OK, so my last bit of language was a little strong. Here’s what she replied:
"I'm slightly put off by your tone when you say, if I want to continue in this career then I will commit to getting help. My dear, if I don't succeed in this career, then it was a stepping stone and a foundation for something better. I am wise enough to know that this career doesn’t define who I am, my character does. I have a greater purpose. Working here is just seasoning to a pot."
I loved her thoughts, so I responded with an apology:
"I did not mean to put you off, and I apologize for speaking as strongly as I did. Thanks for the explanation. I did think I was hearing panic, but from your note, I can see that it was just temporary disappointment and a lot of determination."
But then I thought about how she responded to what she had viewed as a crisis. What had I missed? Her immediate answer for her setback was to be cold calling into the night. While cold calling can get you some business, the whole point of my workshops was to teach better ways of getting clients. Janis’s decision not to participate virtually doomed her to continue using a far less potent approach.
Here’s what I could have been helping Janis learn to do:
1. Start with people she knows already. Even at its best, cold calling involves not being able to reach most of the people you call and succeeding in making appointments with fewer than 10 percent of those you actually reach. Rapport is harder to establish because there’s a higher level of wariness on the part of the prospect, so converting someone into a client is a difficult challenge. Calling someone you already know, or someone who has been introduced by someone you know, gives you a significantly higher chance of setting an appointment and of converting prospects into clients.

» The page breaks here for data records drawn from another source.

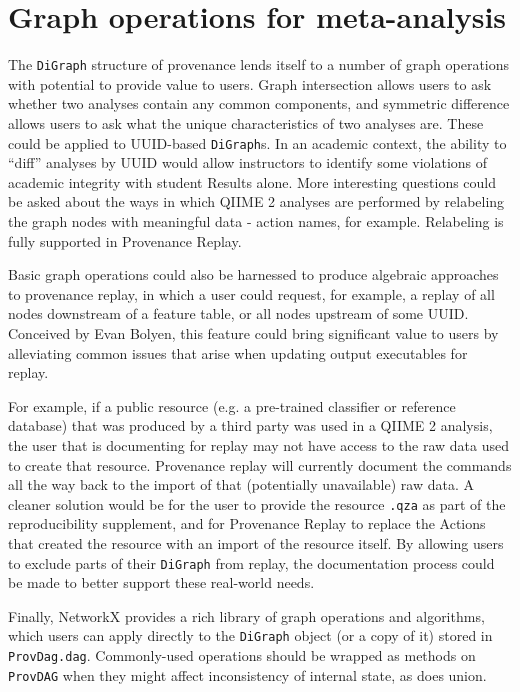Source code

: \section{Graph operations for meta-analysis \parencite[Issue 30]{keefe_issues_2021}}
\label{section:graph_ops}

The \texttt{DiGraph} structure of provenance lends itself to a number of graph operations
with potential to provide value to users. Graph intersection allows users to ask
whether two analyses contain any common components, and symmetric difference
allows users to ask what the unique characteristics of two analyses are. These
could be applied to UUID-based \texttt{DiGraph}s. In an academic context, the ability to
“diff” analyses by UUID would allow instructors to identify some violations of
academic integrity with student Results alone. More interesting questions could
be asked about the ways in which QIIME 2 analyses are performed by relabeling
the graph nodes with meaningful data - action names, for example. Relabeling is
fully supported in Provenance Replay.

Basic graph operations could also be harnessed to produce algebraic approaches
to provenance replay, in which a user could request, for example, a replay of
all nodes downstream of a feature table, or all nodes upstream of some UUID.
Conceived by Evan Bolyen, this feature could bring significant value to users by
alleviating common issues that arise when updating output executables for
replay.

For example, if a public resource (e.g. a pre-trained classifier or reference
database) that was produced by a third party was used in a QIIME 2 analysis, the
user that is documenting for replay may not have access to the raw data used to
create that resource. Provenance replay will currently document the commands all
the way back to the import of that (potentially unavailable) raw data. A cleaner
solution would be for the user to provide the resource \texttt{.qza} as part of the
reproducibility supplement, and for Provenance Replay to replace the Actions
that created the resource with an import of the resource itself. By allowing
users to exclude parts of their \texttt{DiGraph} from replay, the documentation process
could be made to better support these real-world needs.

Finally, NetworkX provides a rich library of graph operations and algorithms,
which users can apply directly to the \texttt{DiGraph} object (or a copy of it) stored in
\texttt{ProvDag.dag}. Commonly-used operations should be wrapped as methods on
\texttt{ProvDAG} when they might affect inconsistency of internal state, as does union.

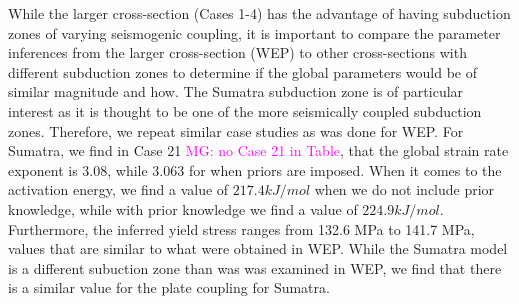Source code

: \documentclass[12pt]{article}
\newcommand{\mgnote}[1]{\textcolor{magenta}{MG: #1}}
\begin{document}
{While the larger cross-section (Cases 1-4) has the advantage of having subduction zones of varying seismogenic coupling, it is important to compare the parameter inferences from the larger cross-section (WEP) to other cross-sections with different subduction zones to determine if the global parameters would be of similar magnitude and how. 
The Sumatra subduction zone is of particular interest as it is thought to be one of the more seismically coupled subduction zones. Therefore, we repeat similar case studies as was done for WEP. For Sumatra, we find in Case 21 \mgnote{no Case 21 in Table}, that the global strain rate exponent is 3.08, while 3.063 for when priors are imposed. When it comes to the activation energy, we find a value of $217.4 kJ/mol$ when we do not include prior knowledge, while 
with prior knowledge we find a value of $224.9 kJ/mol$. Furthermore, the inferred yield stress ranges from 132.6 MPa to 141.7 MPa, values that are similar to what were obtained in WEP. While the Sumatra model is a different subuction zone than was was examined in WEP, we find that there is a similar value for the plate coupling for Sumatra.
\begin{figure}[H]
\centering
\hspace{-0.4cm}
\hspace{-0.1cm}
\hspace{-0.2cm}
\end{figure}}
\end{document}
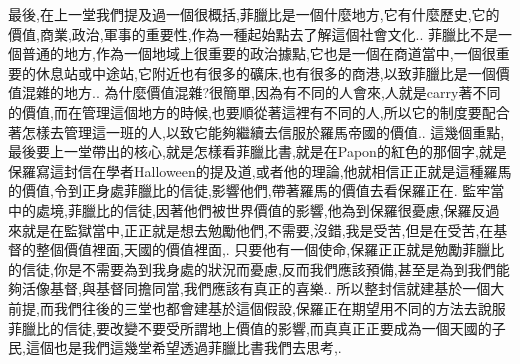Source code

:\documentclass{book}
\begin{document}
最後,在上一堂我們提及過一個很概括,菲臘比是一個什麼地方,它有什麼歷史,它的價值,商業,政治,軍事的重要性,作為一種起始點去了解這個社會文化..
菲臘比不是一個普通的地方,作為一個地域上很重要的政治據點,它也是一個在商道當中,一個很重要的休息站或中途站,它附近也有很多的礦床,也有很多的商港,以致菲臘比是一個價值混雜的地方..
為什麼價值混雜?很簡單,因為有不同的人會來,人就是carry著不同的價值,而在管理這個地方的時候,也要順從著這裡有不同的人,所以它的制度要配合著怎樣去管理這一班的人,以致它能夠繼續去信服於羅馬帝國的價值..
這幾個重點,最後要上一堂帶出的核心,就是怎樣看菲臘比書,就是在Papon的紅色的那個字,就是保羅寫這封信在學者Halloween的提及道,或者他的理論,他就相信正正就是這種羅馬的價值,令到正身處菲臘比的信徒,影響他們,帶著羅馬的價值去看保羅正在.
監牢當中的處境,菲臘比的信徒,因著他們被世界價值的影響,他為到保羅很憂慮,保羅反過來就是在監獄當中,正正就是想去勉勵他們,不需要,沒錯,我是受苦,但是在受苦,在基督的整個價值裡面,天國的價值裡面,.
只要他有一個使命,保羅正正就是勉勵菲臘比的信徒,你是不需要為到我身處的狀況而憂慮,反而我們應該預備,甚至是為到我們能夠活像基督,與基督同擔同當,我們應該有真正的喜樂..
所以整封信就建基於一個大前提,而我們往後的三堂也都會建基於這個假設,保羅正在期望用不同的方法去說服菲臘比的信徒,要改變不要受所謂地上價值的影響,而真真正正要成為一個天國的子民,這個也是我們這幾堂希望透過菲臘比書我們去思考,.
\end{document}
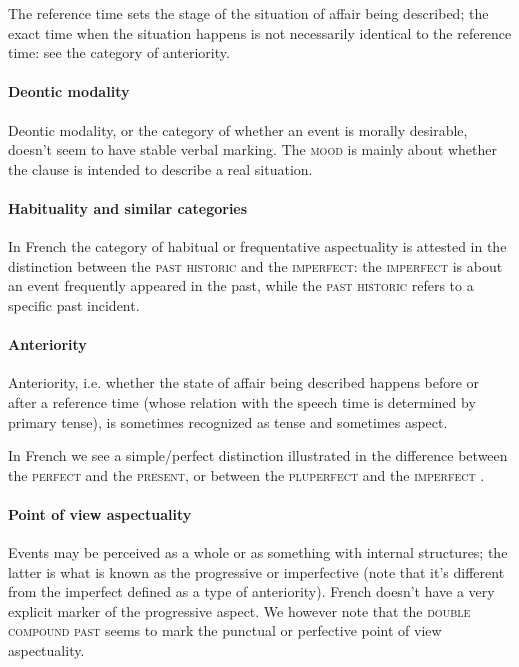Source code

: \documentclass[a4paper, oneside, 12pt]{report}
\newcommand*{\citepage}[1]{p.~{#1}}
\newcommand*{\category}[1]{\textsc{#1}}
\begin{document}
The reference time sets the stage of the situation of affair being described;
the exact time when the situation happens is not necessarily identical to the reference time:
see the category of anteriority. 

\paragraph*{Deontic modality}
Deontic modality, or the category of whether an event is morally desirable,
doesn't seem to have stable verbal marking.
The \category{mood} is mainly about whether the clause is intended to describe a real situation.

\paragraph*{Habituality and similar categories}
In French the category of habitual or frequentative aspectuality is attested
in the distinction between the \category{past historic} and the \category{imperfect}:
the \category{imperfect} is about an event frequently appeared in the past,
while the \category{past historic} refers to a specific past incident.

\paragraph*{Anteriority}
Anteriority, i.e. whether the state of affair being described
happens before or after a reference time 
(whose relation with the speech time is determined by primary tense),
is sometimes recognized as tense and sometimes aspect.

In French we see a simple/perfect distinction illustrated
in the difference between the \category{perfect} and the \category{present},
or between the \category{pluperfect} and the \category{imperfect}
\citep[\citepage{148}]{l1999advanced}.

\paragraph*{Point of view aspectuality}
Events may be perceived as a whole or as something with internal structures;
the latter is what is known as the progressive or imperfective
(note that it's different from the imperfect defined as a type of anteriority).
French doesn't have a very explicit marker of the progressive aspect.
We however note that the \category{double compound past} \citep[\citepage{152}]{l1999advanced}
seems to mark the punctual or perfective point of view aspectuality.
\end{document}
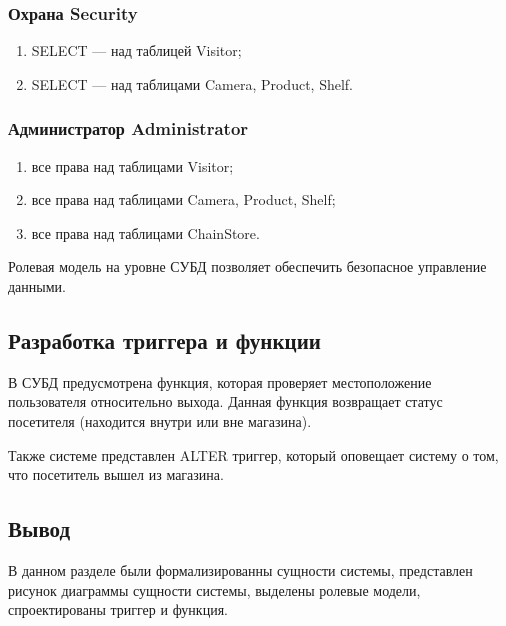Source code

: \subsubsection{Охрана Security}

\begin{enumerate}[label=\arabic*.]
    \item SELECT --- над таблицей Visitor;
    \item SELECT --- над таблицами Camera, Product, Shelf.
\end{enumerate}


\subsubsection{Администратор Administrator}

\begin{enumerate}[label=\arabic*.]
    \item все права над таблицами Visitor;
    \item все права над таблицами Camera, Product, Shelf;
    \item все права над таблицами ChainStore.
\end{enumerate}

Ролевая модель на уровне СУБД позволяет обеспечить безопасное управление данными.

\subsection{Разработка триггера и функции}

В СУБД предусмотрена функция, которая проверяет местоположение пользователя относительно выхода. 
Данная функция возвращает статус посетителя (находится внутри или вне магазина).

Также системе представлен ALTER триггер, который оповещает систему о том, 
что посетитель вышел из магазина.



\subsection*{Вывод}

В данном разделе были формализированны сущности системы, представлен рисунок диаграммы сущности системы,
выделены ролевые модели, спроектированы триггер и функция.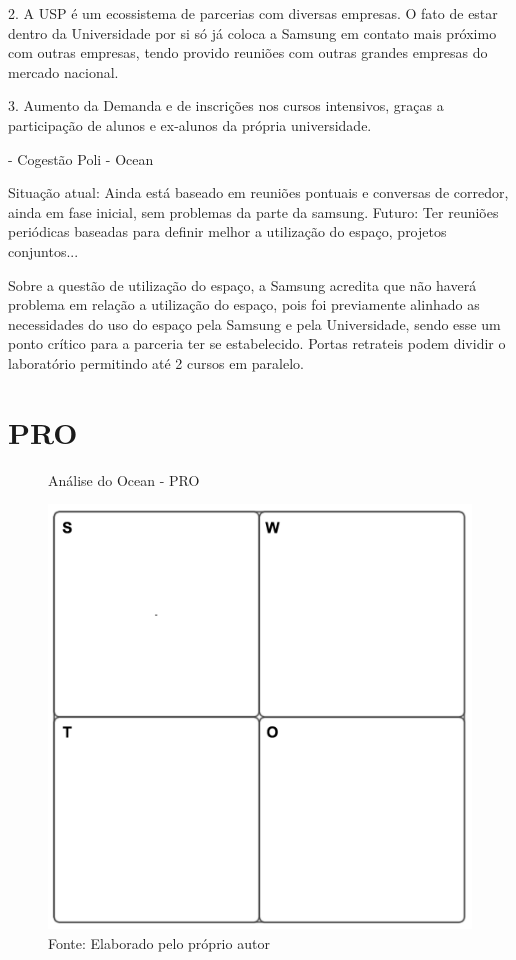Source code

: 2. A USP é um ecossistema de parcerias com diversas empresas. O fato de estar dentro da Universidade por si só já coloca a Samsung em contato mais próximo com outras empresas, tendo provido reuniões com outras grandes empresas do mercado nacional.

3. Aumento da Demanda e de inscrições nos cursos intensivos, graças a participação de alunos e ex-alunos da própria universidade. 

- Cogestão Poli - Ocean

Situação atual: Ainda está baseado em reuniões pontuais e conversas de corredor, ainda em fase inicial, sem problemas da parte da samsung.
Futuro: Ter reuniões periódicas baseadas para definir melhor a utilização do espaço, projetos conjuntos...

Sobre a questão de utilização do espaço, a Samsung acredita que não haverá problema em relação a utilização do espaço, pois foi previamente alinhado as necessidades do uso do espaço pela Samsung e pela Universidade, sendo esse um ponto crítico para a parceria ter se estabelecido. Portas retrateis podem dividir o laboratório permitindo até 2 cursos em paralelo. 

\section{PRO}

\begin{figure}[h]
\caption{Análise do Ocean - PRO}
\centerline{\includegraphics[scale=0.5]{img/generalswot}}
\label{fig:swotpro}
\caption* {Fonte: Elaborado pelo próprio autor}
\end{figure}

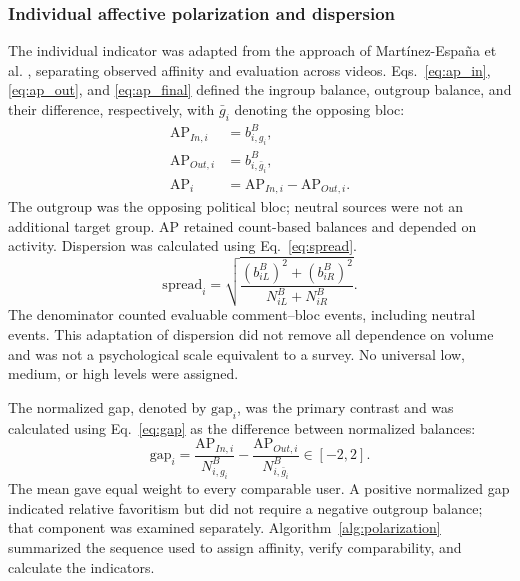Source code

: \documentclass[conference, letterpaper]{IEEEtran}
\begin{document}
\subsubsection{Individual affective polarization and dispersion}
\label{subsubsec:ap_individual}
The individual indicator was adapted from the approach of Martínez-España et al. \cite{polariz}, separating observed affinity and evaluation across videos. Eqs.~\eqref{eq:ap_in}, \eqref{eq:ap_out}, and \eqref{eq:ap_final} defined the ingroup balance, outgroup balance, and their difference, respectively, with $\bar g_i$ denoting the opposing bloc:
\begin{align}
\mathrm{AP}_{In,i}&=b^B_{i,g_i},\label{eq:ap_in}\\
\mathrm{AP}_{Out,i}&=b^B_{i,\bar g_i},\label{eq:ap_out}\\
\mathrm{AP}_i&=\mathrm{AP}_{In,i}-\mathrm{AP}_{Out,i}.\label{eq:ap_final}
\end{align}
The outgroup was the opposing political bloc; neutral sources were not an additional target group. AP retained count-based balances and depended on activity. Dispersion was calculated using Eq.~\eqref{eq:spread}.
\begin{equation}
\mathrm{spread}_i=\sqrt{\frac{(b^B_{iL})^2+(b^B_{iR})^2}{N^B_{iL}+N^B_{iR}}}.
\label{eq:spread}
\end{equation}
The denominator counted evaluable comment--bloc events, including neutral events. This adaptation of dispersion \cite{wagner2021affective,polariz} did not remove all dependence on volume and was not a psychological scale equivalent to a survey. No universal low, medium, or high levels were assigned.

The normalized gap, denoted by $\mathrm{gap}_i$, was the primary contrast and was calculated using Eq.~\eqref{eq:gap} as the difference between normalized balances:
\begin{equation}
\mathrm{gap}_i=\frac{\mathrm{AP}_{In,i}}{N^B_{i,g_i}}-\frac{\mathrm{AP}_{Out,i}}{N^B_{i,\bar g_i}}\in[-2,2].
\label{eq:gap}
\end{equation}
The mean gave equal weight to every comparable user. A positive normalized gap indicated relative favoritism but did not require a negative outgroup balance; that component was examined separately. Algorithm~\ref{alg:polarization} summarized the sequence used to assign affinity, verify comparability, and calculate the indicators.
\end{document}
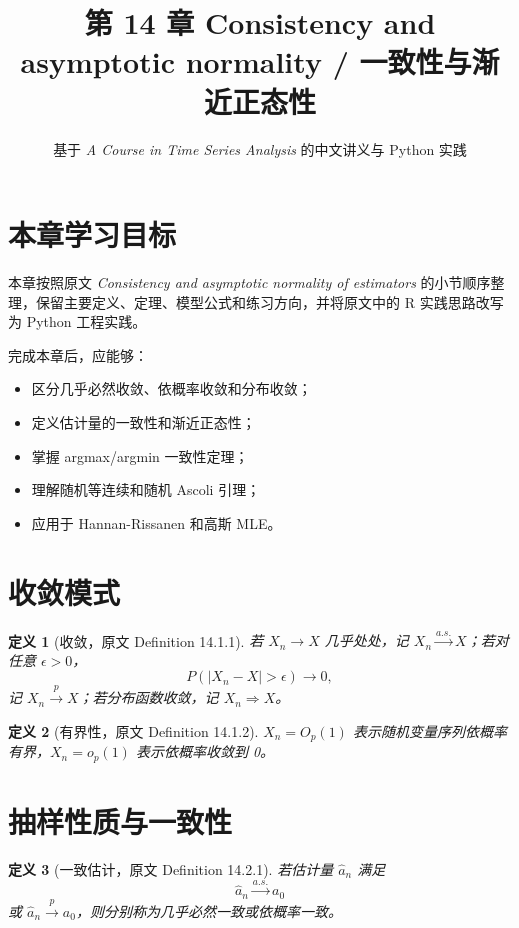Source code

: \documentclass[11pt,a4paper]{ctexart}
\title{第 14 章 \quad Consistency and asymptotic normality / 一致性与渐近正态性}
\author{基于 \textit{A Course in Time Series Analysis} 的中文讲义与 Python 实践}
\date{}
\newtheorem{definition}{定义}[section]
\begin{document}
\maketitle

\section*{本章学习目标}

本章按照原文 \textit{Consistency and asymptotic normality of estimators} 的小节顺序整理，保留主要定义、定理、模型公式和练习方向，并将原文中的 R 实践思路改写为 Python 工程实践。

完成本章后，应能够：
\begin{itemize}
  \item 区分几乎必然收敛、依概率收敛和分布收敛；
  \item 定义估计量的一致性和渐近正态性；
  \item 掌握 argmax/argmin 一致性定理；
  \item 理解随机等连续和随机 Ascoli 引理；
  \item 应用于 Hannan-Rissanen 和高斯 MLE。
\end{itemize}

\section{收敛模式}

\begin{definition}[收敛，原文 Definition 14.1.1]
若 \(X_n\to X\) 几乎处处，记 \(X_n\xrightarrow{a.s.}X\)；若对任意 \(\epsilon>0\)，
\[
  P(|X_n-X|>\epsilon)\to0,
\]
记 \(X_n\xrightarrow{p}X\)；若分布函数收敛，记 \(X_n\Rightarrow X\)。
\end{definition}

\begin{definition}[有界性，原文 Definition 14.1.2]
\(X_n=O_p(1)\) 表示随机变量序列依概率有界，\(X_n=o_p(1)\) 表示依概率收敛到 0。
\end{definition}

\section{抽样性质与一致性}

\begin{definition}[一致估计，原文 Definition 14.2.1]
若估计量 \(\hat a_n\) 满足
\[
  \hat a_n\xrightarrow{a.s.}a_0
\]
或 \(\hat a_n\xrightarrow{p}a_0\)，则分别称为几乎必然一致或依概率一致。
\end{definition}
\end{document}
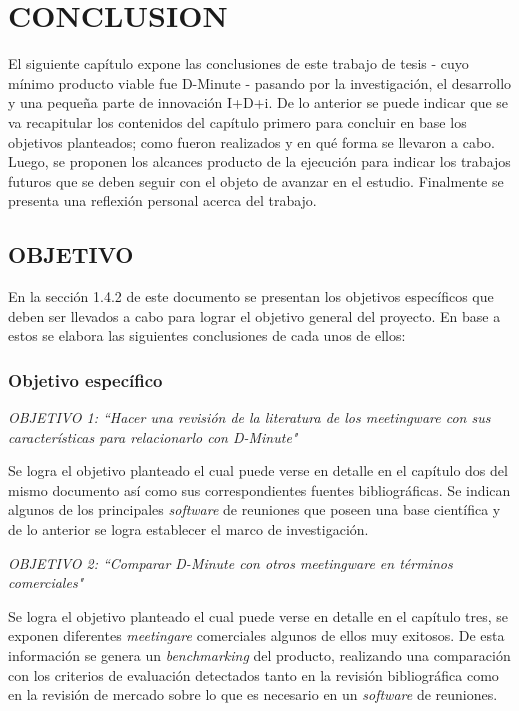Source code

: \section{CONCLUSION}

El siguiente capítulo expone las conclusiones de este trabajo de tesis - cuyo mínimo producto viable fue D-Minute - pasando por la investigación, el desarrollo y una pequeña parte de innovación I+D+i. De lo anterior se puede indicar que se va recapitular los contenidos del capítulo primero para concluir en base los objetivos planteados; como fueron realizados y en qué forma se llevaron a cabo. Luego, se proponen los alcances producto de la ejecución para indicar los trabajos futuros que se deben seguir con el objeto de avanzar en el estudio. Finalmente se presenta una reflexión personal acerca del trabajo.


\subsection{OBJETIVO}

En la sección 1.4.2 de este documento se presentan los objetivos específicos que deben ser llevados a cabo para lograr el objetivo general del proyecto. En base a estos se elabora las siguientes conclusiones de cada unos de ellos:

\subsubsection{Objetivo específico}

\textit{OBJETIVO 1:  “Hacer una revisión de la literatura de los \textit{meetingware} con sus características para relacionarlo con D-Minute"}\newline

Se logra el objetivo planteado el cual puede verse en detalle en el capítulo dos del mismo documento así como sus correspondientes fuentes bibliográficas. Se indican algunos de los principales \textit{software} de reuniones que poseen una base científica y de lo anterior se logra establecer el marco de investigación.\newline

\textit{OBJETIVO 2:  “Comparar D-Minute con otros \textit{meetingware} en términos comerciales"}\newline

Se logra el objetivo planteado el cual puede verse en detalle en el capítulo tres, se exponen diferentes \textit{meetingare} comerciales algunos de ellos muy exitosos. De esta información se genera un \textit{benchmarking} del producto, realizando una comparación con los criterios de evaluación detectados tanto en la revisión bibliográfica como en la revisión de mercado sobre lo que es necesario en un \textit{software} de reuniones.\newline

Instead of grabbing a list and frantically making call after call, Janis might be doing much better if she slowed down and thought about who she could invite to the office one day, or who might be able to introduce her to someone she would love to help.
2. Tell people who she wants to work with. You can identify individuals you want to work with. If you know one well enough, contact him or her and say so yourself. If you don’t, contact someone who does know him or her, and ask for an introduction. Studies have shown that even people who are reluctant to give referrals to a professional will be happy to exercise their “influence muscle” to make an introduction to someone who has requested it specifically.
3. Use social media. Facebook and LinkedIn will give you the names of people your closest friends and associates know. Use those names for ideas about whom you might want to meet by introduction.
4. Life or death. I could have asked Janis to explore this question: If your life did depend on getting a new $11,000 client this week, what would you do?; Janis’s current career choice may only be “seasoning,” but if she really thought about and harnessed what her panic seemed to demonstrate, she would wrangle new clients much more quickly than she ever could by simply going back to the phones again and again.
For most professionals, it is possible to use their "inner circles” and a balanced sense of determination to find and create new clients more effectively than through cold calling.